🤖 AI Summary
Bloom filters in key-value stores suffer from parameter rigidity: the number of hash functions must be an integer, and bit-array lengths are typically constrained to powers of two—limiting optimization of false-positive rate (FPR) and space efficiency. This paper proposes two novel variants to overcome these constraints. First, the Rational Bloom Filter (RBF) introduces the first Bloom filter supporting a rational number of hash functions, breaking the integer constraint via fractional hashing modeled using universal hash functions (e.g., Murmur). Second, the Variably-Sized Block Bloom Filter (VSBF) employs a block-based memory layout with binary-efficient index mapping, eliminating the power-of-two restriction on bit-array length. Both designs retain compatibility with standard universal hashing and incorporate rational-parameter modeling for precise FPR control. Experiments demonstrate significantly lower FPR at identical space overhead, scalable computation for large filters, and zero-bit-rate performance approaching the theoretical optimum.
📝 Abstract
These days, Key-Value Stores are widely used for scalable data storage. In this environment, Bloom filters serve as an efficient probabilistic data structure for the representation of sets of keys as they allow for set membership queries with controllable false positive rates and no false negatives. For optimal error rates, the right choice of the main parameters, namely the length of the Bloom filter array, the number of hash functions used to map an element to the array's indices, and the number of elements to be inserted in one filter, is crucial. However, these parameters are constrained: The number of hash functions is bounded to integer values, and the length of a Bloom filter is usually chosen to be a power-of-two to allow for efficient modulo operations using binary arithmetics.

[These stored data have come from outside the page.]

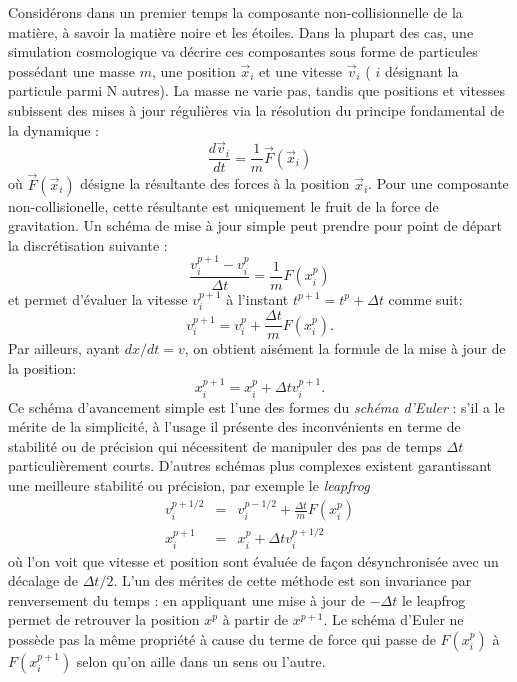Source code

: Considérons dans un premier temps la composante non-collisionnelle de la matière, à savoir la matière noire et les étoiles. Dans la plupart des cas, une simulation cosmologique va décrire ces composantes sous forme de particules possédant une masse $m$, une position $\vec x_i$ et une vitesse $\vec v_i$ ( $i$ désignant la particule parmi N autres). La masse ne varie pas, tandis que positions et vitesses subissent des mises à jour régulières via la résolution du principe fondamental de la dynamique :
\begin{equation}
\frac{d \vec v_i}{dt}=\frac{1}{m} \vec{F}(\vec x_i)
\end{equation}
où $\vec{F}(\vec x_i)$ désigne la résultante des forces à la position $\vec x_i$. Pour une composante non-collisionelle, cette résultante est uniquement le fruit de la force de gravitation. Un schéma de mise à jour simple peut prendre pour point de départ la discrétisation suivante :
\begin{equation}
\frac{v_i^{p+1}-v_i^{p}}{\Delta t}=\frac{1}{m} {F}(x_i^p)
\end{equation}
et permet d'évaluer la vitesse $v_i^{p+1}$ à l'instant $t^{p+1}=t^p+\Delta t$ comme suit:
\begin{equation}
v_i^{p+1}=v_i^{p}+\frac{\Delta t}{m} {F}(x_i^p).
\end{equation}
Par ailleurs, ayant $dx/dt=v$, on obtient aisément la formule de la mise à jour de la position:
\begin{equation}
x^{p+1}_i=x^{p}_i+\Delta t v_i^{p+1}.
\end{equation}
Ce schéma d'avancement simple est l'une des formes du \textit{schéma d'Euler} : s'il a le mérite de la simplicité, à l'usage il présente des inconvénients en terme de stabilité ou de précision qui nécessitent de manipuler des pas de temps $\Delta t$ particulièrement courts. D'autres schémas plus complexes existent garantissant une meilleure stabilité ou précision, par exemple le \textit{leapfrog}
\begin{eqnarray}
v_i^{p+1/2}&=&v_i^{p-1/2}+\frac{\Delta t}{m} {F}(x_i^p)\\
x^{p+1}_i&=&x^{p}_i+\Delta t v_i^{p+1/2}
\end{eqnarray}
où l'on voit que vitesse et position sont évaluée de façon désynchronisée avec un décalage de $\Delta t/2$. L'un des mérites de cette méthode est son invariance par renversement du temps  : en appliquant une mise à jour de $-\Delta t$ le leapfrog permet de retrouver la position $x^p$ à partir de $x^{p+1}$. Le schéma d'Euler ne possède pas la même propriété à cause du terme de force qui passe de ${F}(x_i^p)$ à  ${F}(x_i^{p+1})$ selon qu'on aille dans un sens ou l'autre.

These modulo calculations are necessary to map from the output universe of the applied universal hash functions, like Murmur, to the set of indices of the Bloom filter. In this paper, we relax these constraints by proposing the Rational Bloom filter, which allows for non-integer numbers of hash functions. This results in optimized fraction-of-zero values for a known number of elements to be inserted. Based on this, we construct the Variably-Sized Block Bloom filters to allow for a flexible filter length, especially for large filters, while keeping computation efficient.